Start of Block

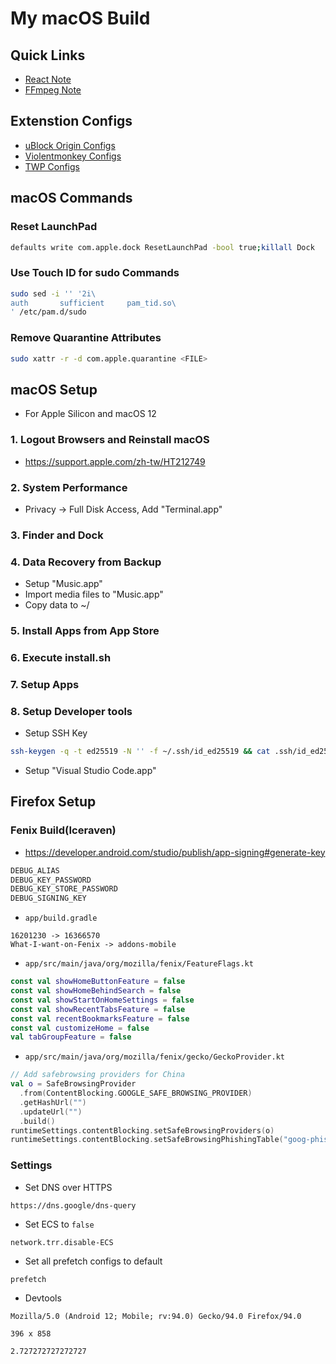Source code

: # My macOS Build

## Quick Links

- [React Note](react/README.md)
- [FFmpeg Note](ffmpeg/README.md)

## Extenstion Configs

- [uBlock Origin Configs](https://raw.githubusercontent.com/Florencea/my-macos-build/main/configs/ublock-advanced.txt)
- [Violentmonkey Configs](https://github.com/Florencea/my-macos-build/raw/main/configs/violentmonkey-backup.zip)
- [TWP Configs](https://github.com/Florencea/my-macos-build/raw/main/configs/twp-backup.txt)

## macOS Commands

### Reset LaunchPad

```bash
defaults write com.apple.dock ResetLaunchPad -bool true;killall Dock
```

### Use Touch ID for sudo Commands

```bash
sudo sed -i '' '2i\
auth       sufficient     pam_tid.so\
' /etc/pam.d/sudo
```

### Remove Quarantine Attributes

```bash
sudo xattr -r -d com.apple.quarantine <FILE>
```

## macOS Setup

- For Apple Silicon and macOS 12

### 1. Logout Browsers and Reinstall macOS

- <https://support.apple.com/zh-tw/HT212749>

### 2. System Performance

- Privacy -> Full Disk Access, Add "Terminal.app"

### 3. Finder and Dock

### 4. Data Recovery from Backup

- Setup "Music.app"
- Import media files to "Music.app"
- Copy data to ~/

### 5. Install Apps from App Store

### 6. Execute install.sh

### 7. Setup Apps

### 8. Setup Developer tools

- Setup SSH Key

```bash
ssh-keygen -q -t ed25519 -N '' -f ~/.ssh/id_ed25519 && cat .ssh/id_ed25519.pub | pbcopy
```

- Setup "Visual Studio Code.app"

## Firefox Setup

### Fenix Build(Iceraven)

- <https://developer.android.com/studio/publish/app-signing#generate-key>

```bash
DEBUG_ALIAS
DEBUG_KEY_PASSWORD
DEBUG_KEY_STORE_PASSWORD
DEBUG_SIGNING_KEY
```

- `app/build.gradle`

```text
16201230 -> 16366570
What-I-want-on-Fenix -> addons-mobile
```

- `app/src/main/java/org/mozilla/fenix/FeatureFlags.kt`

```kotlin
const val showHomeButtonFeature = false
const val showHomeBehindSearch = false
const val showStartOnHomeSettings = false
const val showRecentTabsFeature = false
const val recentBookmarksFeature = false
const val customizeHome = false
val tabGroupFeature = false
```

- `app/src/main/java/org/mozilla/fenix/gecko/GeckoProvider.kt`

```kotlin
// Add safebrowsing providers for China
val o = SafeBrowsingProvider
  .from(ContentBlocking.GOOGLE_SAFE_BROWSING_PROVIDER)
  .getHashUrl("")
  .updateUrl("")
  .build()
runtimeSettings.contentBlocking.setSafeBrowsingProviders(o)
runtimeSettings.contentBlocking.setSafeBrowsingPhishingTable("goog-phish-proto")
```

### Settings

- Set DNS over HTTPS

```text
https://dns.google/dns-query
```

- Set ECS to `false`

```text
network.trr.disable-ECS
```

- Set all prefetch configs to default

```text
prefetch
```

- Devtools

```text
Mozilla/5.0 (Android 12; Mobile; rv:94.0) Gecko/94.0 Firefox/94.0
```

```text
396 x 858
```

```text
2.727272727272727
```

End of Block

- _What to work on_:
If a line in the material above contains "Dock", show that line.

- _Solution_:
defaults write com.apple.dock ResetLaunchPad -bool true;killall Dock
### 3. Finder and Dock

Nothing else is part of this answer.